Abstract

Cu-Ni-Mn-based ternary P2-type Na_xCu_0.15Ni_0.20Mn_0.65O₂ (x = 0.50, 0.67, and 0.75) cathodes for sodium-ion batteries (SIBs) are synthesized by a co-precipitation method. We find that Na content plays a key role on the structure, morphology, and the charge-discharge performances of these materials. For x = 0.67 and 0.75, superstructure from Na⁺-vacancy ordering is observed, while it is absent in the x = 0.50 sample. Despite the same synthesis conditions, materials with x = 0.67 and 0.75 show smaller particle sizes compared to that of the x = 0.50 sample. In addition, redox potentials of the materials differ significantly even though they have the same transition metal ratios. These differences are attributed to the changes in local structures of the as-prepared materials arising from the different amount of Na and possibly oxygen in the lattice. Materials with x = 0.67 and 0.75 show excellent rate performance and cycle stability when tested as cathode material of SIBs.
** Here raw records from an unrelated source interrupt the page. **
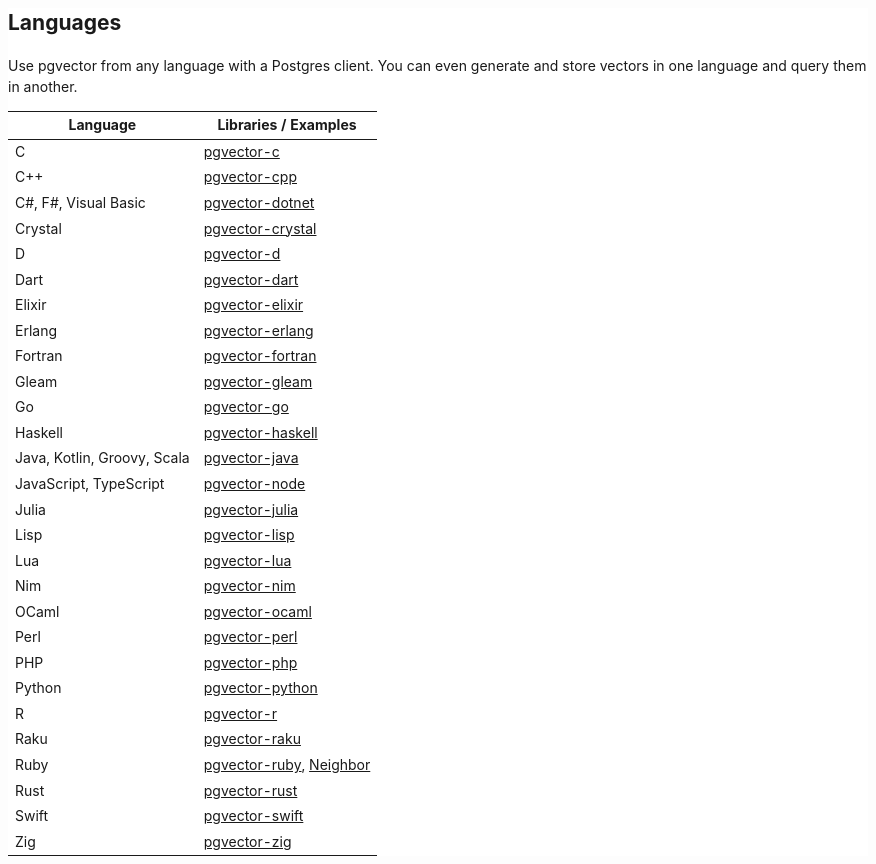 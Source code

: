 ## Languages

Use pgvector from any language with a Postgres client. You can even generate and store vectors in one language and query them in another.

| Language                    | Libraries / Examples                                                                                       |
| --------------------------- | ---------------------------------------------------------------------------------------------------------- |
| C                           | [pgvector-c](https://github.com/pgvector/pgvector-c)                                                       |
| C++                         | [pgvector-cpp](https://github.com/pgvector/pgvector-cpp)                                                   |
| C#, F#, Visual Basic        | [pgvector-dotnet](https://github.com/pgvector/pgvector-dotnet)                                             |
| Crystal                     | [pgvector-crystal](https://github.com/pgvector/pgvector-crystal)                                           |
| D                           | [pgvector-d](https://github.com/pgvector/pgvector-d)                                                       |
| Dart                        | [pgvector-dart](https://github.com/pgvector/pgvector-dart)                                                 |
| Elixir                      | [pgvector-elixir](https://github.com/pgvector/pgvector-elixir)                                             |
| Erlang                      | [pgvector-erlang](https://github.com/pgvector/pgvector-erlang)                                             |
| Fortran                     | [pgvector-fortran](https://github.com/pgvector/pgvector-fortran)                                           |
| Gleam                       | [pgvector-gleam](https://github.com/pgvector/pgvector-gleam)                                               |
| Go                          | [pgvector-go](https://github.com/pgvector/pgvector-go)                                                     |
| Haskell                     | [pgvector-haskell](https://github.com/pgvector/pgvector-haskell)                                           |
| Java, Kotlin, Groovy, Scala | [pgvector-java](https://github.com/pgvector/pgvector-java)                                                 |
| JavaScript, TypeScript      | [pgvector-node](https://github.com/pgvector/pgvector-node)                                                 |
| Julia                       | [pgvector-julia](https://github.com/pgvector/pgvector-julia)                                               |
| Lisp                        | [pgvector-lisp](https://github.com/pgvector/pgvector-lisp)                                                 |
| Lua                         | [pgvector-lua](https://github.com/pgvector/pgvector-lua)                                                   |
| Nim                         | [pgvector-nim](https://github.com/pgvector/pgvector-nim)                                                   |
| OCaml                       | [pgvector-ocaml](https://github.com/pgvector/pgvector-ocaml)                                               |
| Perl                        | [pgvector-perl](https://github.com/pgvector/pgvector-perl)                                                 |
| PHP                         | [pgvector-php](https://github.com/pgvector/pgvector-php)                                                   |
| Python                      | [pgvector-python](https://github.com/pgvector/pgvector-python)                                             |
| R                           | [pgvector-r](https://github.com/pgvector/pgvector-r)                                                       |
| Raku                        | [pgvector-raku](https://github.com/pgvector/pgvector-raku)                                                 |
| Ruby                        | [pgvector-ruby](https://github.com/pgvector/pgvector-ruby), [Neighbor](https://github.com/ankane/neighbor) |
| Rust                        | [pgvector-rust](https://github.com/pgvector/pgvector-rust)                                                 |
| Swift                       | [pgvector-swift](https://github.com/pgvector/pgvector-swift)                                               |
| Zig                         | [pgvector-zig](https://github.com/pgvector/pgvector-zig)                                                   |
Average discharge potential is as high as 3.41 V versus Na-Na⁺ with capacity of 87 mAh g^-1 at 20 mA g^-1. Excellent capacity and cycle stability are maintained even when they are tested with higher current rates. For instance, a capacity of 62.3 mAh g^-1 is obtained from the x = 0.67 sample at 1000 mA g^-1 after 1000 cycles between 3.0 and 4.2 V without any decrease in capacity.